[INFORMATION]

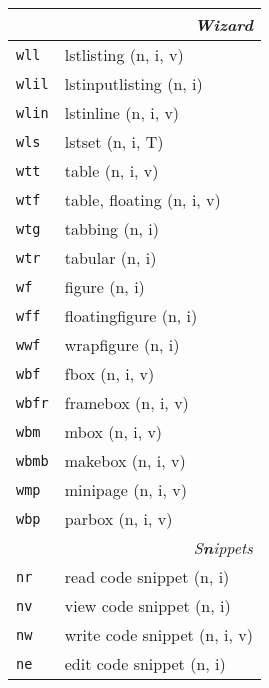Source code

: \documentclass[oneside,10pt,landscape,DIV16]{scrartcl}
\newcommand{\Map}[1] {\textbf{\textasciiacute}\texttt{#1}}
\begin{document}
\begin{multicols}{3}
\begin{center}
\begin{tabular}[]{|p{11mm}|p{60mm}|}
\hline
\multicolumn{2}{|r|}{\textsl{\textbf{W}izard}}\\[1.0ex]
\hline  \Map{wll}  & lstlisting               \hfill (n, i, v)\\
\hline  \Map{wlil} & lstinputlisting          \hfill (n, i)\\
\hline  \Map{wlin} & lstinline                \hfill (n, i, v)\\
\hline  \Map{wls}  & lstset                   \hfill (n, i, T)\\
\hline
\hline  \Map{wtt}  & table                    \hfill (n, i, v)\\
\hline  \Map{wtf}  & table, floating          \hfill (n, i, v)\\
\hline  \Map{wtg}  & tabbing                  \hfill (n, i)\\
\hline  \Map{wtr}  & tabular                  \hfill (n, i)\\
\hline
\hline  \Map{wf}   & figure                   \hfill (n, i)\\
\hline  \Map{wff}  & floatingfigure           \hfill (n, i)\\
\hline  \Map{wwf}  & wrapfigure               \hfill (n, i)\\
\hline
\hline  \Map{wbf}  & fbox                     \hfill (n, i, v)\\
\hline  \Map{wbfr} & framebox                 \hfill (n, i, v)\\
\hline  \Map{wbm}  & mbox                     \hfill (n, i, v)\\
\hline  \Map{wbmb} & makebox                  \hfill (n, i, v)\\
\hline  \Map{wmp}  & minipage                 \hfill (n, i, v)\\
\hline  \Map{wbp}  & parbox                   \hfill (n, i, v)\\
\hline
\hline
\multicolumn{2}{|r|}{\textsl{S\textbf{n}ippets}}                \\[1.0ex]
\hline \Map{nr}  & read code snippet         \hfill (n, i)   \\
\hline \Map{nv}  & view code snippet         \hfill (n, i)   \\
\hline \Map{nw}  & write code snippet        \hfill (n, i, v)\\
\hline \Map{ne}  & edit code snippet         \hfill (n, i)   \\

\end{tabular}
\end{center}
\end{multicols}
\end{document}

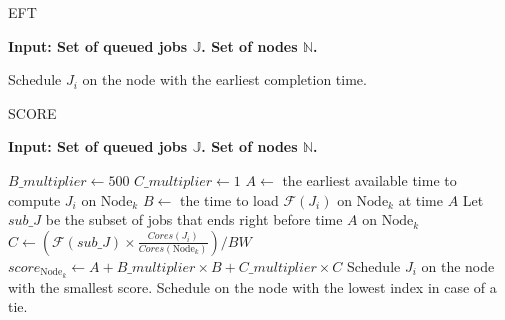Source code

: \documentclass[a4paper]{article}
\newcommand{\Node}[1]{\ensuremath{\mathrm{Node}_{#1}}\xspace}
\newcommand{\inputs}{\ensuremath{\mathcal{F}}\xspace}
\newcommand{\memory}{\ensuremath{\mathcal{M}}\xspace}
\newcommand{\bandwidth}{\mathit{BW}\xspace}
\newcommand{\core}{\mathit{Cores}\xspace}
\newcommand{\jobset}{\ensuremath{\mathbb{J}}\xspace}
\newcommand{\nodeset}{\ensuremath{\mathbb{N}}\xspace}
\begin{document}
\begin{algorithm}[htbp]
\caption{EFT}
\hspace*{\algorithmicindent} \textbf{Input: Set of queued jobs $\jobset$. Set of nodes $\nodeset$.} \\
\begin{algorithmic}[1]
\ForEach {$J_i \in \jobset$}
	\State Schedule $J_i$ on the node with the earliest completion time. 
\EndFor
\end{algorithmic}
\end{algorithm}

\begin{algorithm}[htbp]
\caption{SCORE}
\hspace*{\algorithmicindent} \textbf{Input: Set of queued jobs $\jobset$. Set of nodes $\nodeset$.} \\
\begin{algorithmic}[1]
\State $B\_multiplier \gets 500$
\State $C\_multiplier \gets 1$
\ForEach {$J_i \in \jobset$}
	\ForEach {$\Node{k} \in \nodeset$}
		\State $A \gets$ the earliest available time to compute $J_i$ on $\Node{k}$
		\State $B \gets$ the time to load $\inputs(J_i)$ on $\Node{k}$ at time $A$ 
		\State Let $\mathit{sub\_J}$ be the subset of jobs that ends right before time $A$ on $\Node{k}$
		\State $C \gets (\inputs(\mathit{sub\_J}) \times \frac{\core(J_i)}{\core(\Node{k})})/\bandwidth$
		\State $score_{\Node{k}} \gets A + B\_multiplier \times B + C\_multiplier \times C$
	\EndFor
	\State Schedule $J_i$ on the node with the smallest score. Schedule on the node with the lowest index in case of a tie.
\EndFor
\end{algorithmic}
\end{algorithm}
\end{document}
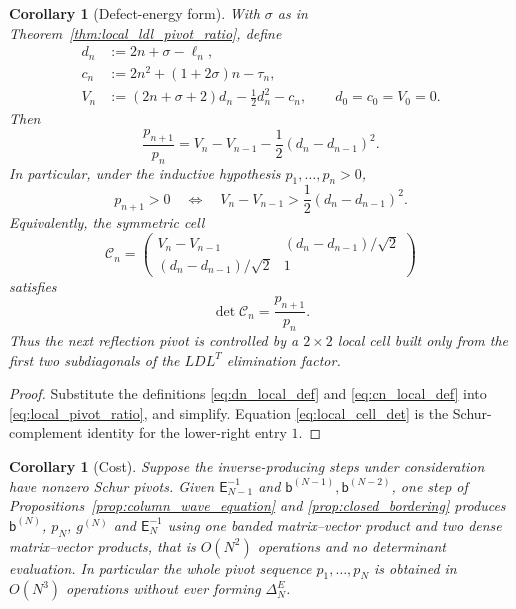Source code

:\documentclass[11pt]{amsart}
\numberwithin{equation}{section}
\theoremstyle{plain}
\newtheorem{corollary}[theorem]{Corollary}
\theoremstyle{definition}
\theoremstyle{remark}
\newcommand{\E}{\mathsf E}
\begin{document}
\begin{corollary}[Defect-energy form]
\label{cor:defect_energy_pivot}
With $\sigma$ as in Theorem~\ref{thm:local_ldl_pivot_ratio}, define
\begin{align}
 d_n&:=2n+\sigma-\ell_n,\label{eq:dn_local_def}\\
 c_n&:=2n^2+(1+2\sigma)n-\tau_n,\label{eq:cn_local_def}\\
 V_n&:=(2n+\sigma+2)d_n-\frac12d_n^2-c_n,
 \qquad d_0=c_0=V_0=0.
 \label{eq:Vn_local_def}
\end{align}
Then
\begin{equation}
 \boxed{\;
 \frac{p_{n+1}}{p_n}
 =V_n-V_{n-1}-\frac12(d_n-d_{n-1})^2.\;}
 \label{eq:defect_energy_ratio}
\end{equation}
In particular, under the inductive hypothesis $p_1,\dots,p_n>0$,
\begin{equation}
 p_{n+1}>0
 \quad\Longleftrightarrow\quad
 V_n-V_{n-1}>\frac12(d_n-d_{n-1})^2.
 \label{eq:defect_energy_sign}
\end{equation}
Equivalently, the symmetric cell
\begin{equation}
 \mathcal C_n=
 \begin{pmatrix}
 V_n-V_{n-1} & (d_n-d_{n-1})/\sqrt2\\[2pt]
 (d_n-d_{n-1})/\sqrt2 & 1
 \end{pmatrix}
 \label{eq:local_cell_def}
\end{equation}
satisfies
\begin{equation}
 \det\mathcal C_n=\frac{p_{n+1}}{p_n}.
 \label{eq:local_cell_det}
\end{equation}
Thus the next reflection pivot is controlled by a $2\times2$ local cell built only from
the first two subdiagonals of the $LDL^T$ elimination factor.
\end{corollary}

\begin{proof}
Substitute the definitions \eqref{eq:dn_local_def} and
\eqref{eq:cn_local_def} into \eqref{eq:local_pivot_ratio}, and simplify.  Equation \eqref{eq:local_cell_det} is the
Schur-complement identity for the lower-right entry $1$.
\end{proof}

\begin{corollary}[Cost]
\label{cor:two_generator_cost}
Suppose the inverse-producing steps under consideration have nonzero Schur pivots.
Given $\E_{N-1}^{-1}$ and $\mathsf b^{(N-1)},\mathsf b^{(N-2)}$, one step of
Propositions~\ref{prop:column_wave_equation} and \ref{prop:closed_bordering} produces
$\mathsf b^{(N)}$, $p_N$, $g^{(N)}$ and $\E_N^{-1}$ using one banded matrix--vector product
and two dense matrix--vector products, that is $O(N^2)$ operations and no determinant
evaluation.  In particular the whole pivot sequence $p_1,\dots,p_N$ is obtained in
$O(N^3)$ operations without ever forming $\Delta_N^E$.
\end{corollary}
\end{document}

[/INFORMATION]
[INFORMATION]

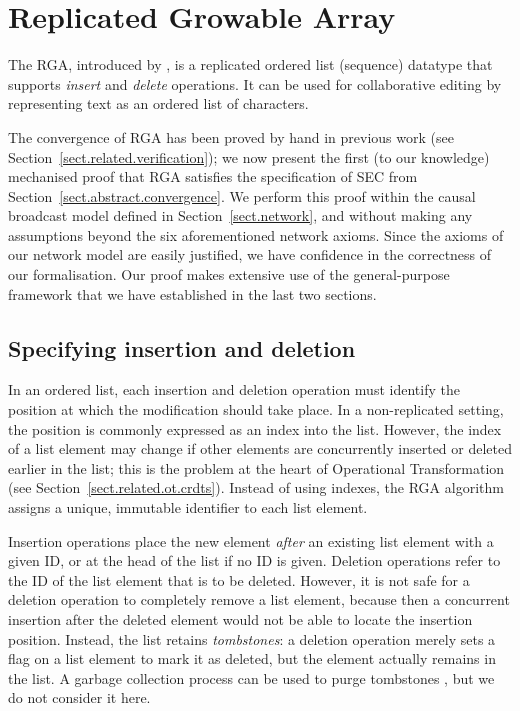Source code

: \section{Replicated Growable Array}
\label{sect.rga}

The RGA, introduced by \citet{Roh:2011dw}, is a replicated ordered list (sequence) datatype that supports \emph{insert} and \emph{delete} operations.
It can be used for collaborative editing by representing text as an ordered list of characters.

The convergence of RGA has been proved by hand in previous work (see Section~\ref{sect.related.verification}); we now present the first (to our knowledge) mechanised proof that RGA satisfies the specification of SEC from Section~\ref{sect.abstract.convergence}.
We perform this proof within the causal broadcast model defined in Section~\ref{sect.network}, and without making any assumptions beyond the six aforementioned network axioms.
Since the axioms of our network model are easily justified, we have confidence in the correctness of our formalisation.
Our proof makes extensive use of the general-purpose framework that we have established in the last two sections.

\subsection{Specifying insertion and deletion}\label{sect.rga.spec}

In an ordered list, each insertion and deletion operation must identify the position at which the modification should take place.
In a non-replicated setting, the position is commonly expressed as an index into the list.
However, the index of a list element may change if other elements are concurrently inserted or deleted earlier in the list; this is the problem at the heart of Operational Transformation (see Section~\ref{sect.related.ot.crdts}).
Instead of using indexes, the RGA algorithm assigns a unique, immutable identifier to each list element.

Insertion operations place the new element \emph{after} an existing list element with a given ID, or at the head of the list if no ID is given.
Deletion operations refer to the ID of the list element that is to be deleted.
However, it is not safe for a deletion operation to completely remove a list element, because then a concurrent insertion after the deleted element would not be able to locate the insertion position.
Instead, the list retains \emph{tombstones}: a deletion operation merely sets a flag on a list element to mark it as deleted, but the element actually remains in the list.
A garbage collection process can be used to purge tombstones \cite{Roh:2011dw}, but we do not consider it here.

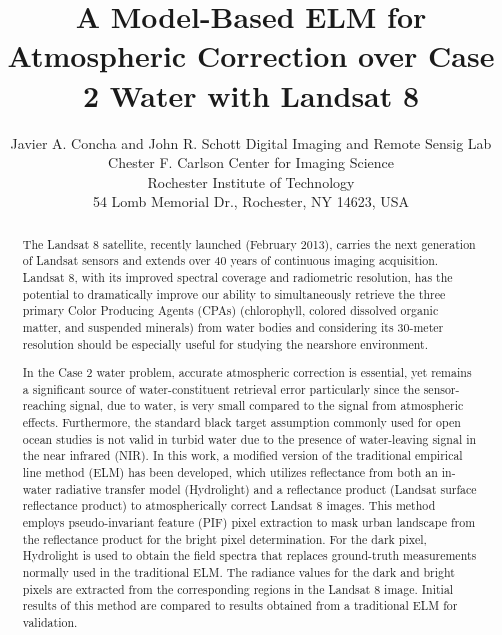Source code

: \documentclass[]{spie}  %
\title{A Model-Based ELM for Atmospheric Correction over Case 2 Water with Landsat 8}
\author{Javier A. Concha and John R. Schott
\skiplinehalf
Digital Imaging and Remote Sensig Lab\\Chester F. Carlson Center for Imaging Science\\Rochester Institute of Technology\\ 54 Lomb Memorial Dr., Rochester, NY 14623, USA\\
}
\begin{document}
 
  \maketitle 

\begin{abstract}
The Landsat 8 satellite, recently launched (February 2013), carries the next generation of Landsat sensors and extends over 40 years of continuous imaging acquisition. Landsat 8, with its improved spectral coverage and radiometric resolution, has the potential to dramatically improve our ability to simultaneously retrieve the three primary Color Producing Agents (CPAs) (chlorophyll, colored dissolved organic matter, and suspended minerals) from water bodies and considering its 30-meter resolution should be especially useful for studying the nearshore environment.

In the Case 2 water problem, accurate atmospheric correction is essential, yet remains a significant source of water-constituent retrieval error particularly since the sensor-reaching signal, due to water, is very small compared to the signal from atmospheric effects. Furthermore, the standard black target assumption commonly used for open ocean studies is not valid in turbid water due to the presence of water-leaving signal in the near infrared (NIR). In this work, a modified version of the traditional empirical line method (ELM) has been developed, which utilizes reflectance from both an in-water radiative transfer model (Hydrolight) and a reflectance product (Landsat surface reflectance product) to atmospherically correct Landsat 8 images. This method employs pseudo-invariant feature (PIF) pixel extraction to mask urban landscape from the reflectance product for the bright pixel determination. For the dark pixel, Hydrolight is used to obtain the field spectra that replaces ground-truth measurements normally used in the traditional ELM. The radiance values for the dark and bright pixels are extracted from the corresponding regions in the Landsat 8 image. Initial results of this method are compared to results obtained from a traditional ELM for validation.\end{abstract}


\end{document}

[/INFORMATION]

**TASK DIRECTIONS:** Lines that hold "mathit" are the ones to copy, so pick each out from the data.

**SOLUTION:**
\newcommand{\bandwidth}{\mathit{BW}\xspace}
\newcommand{\core}{\mathit{Cores}\xspace}
		\State Let $\mathit{sub\_J}$ be the subset of jobs that ends right before time $A$ on $\Node{k}$
		\State $C \gets (\inputs(\mathit{sub\_J}) \times \frac{\core(J_i)}{\core(\Node{k})})/\bandwidth$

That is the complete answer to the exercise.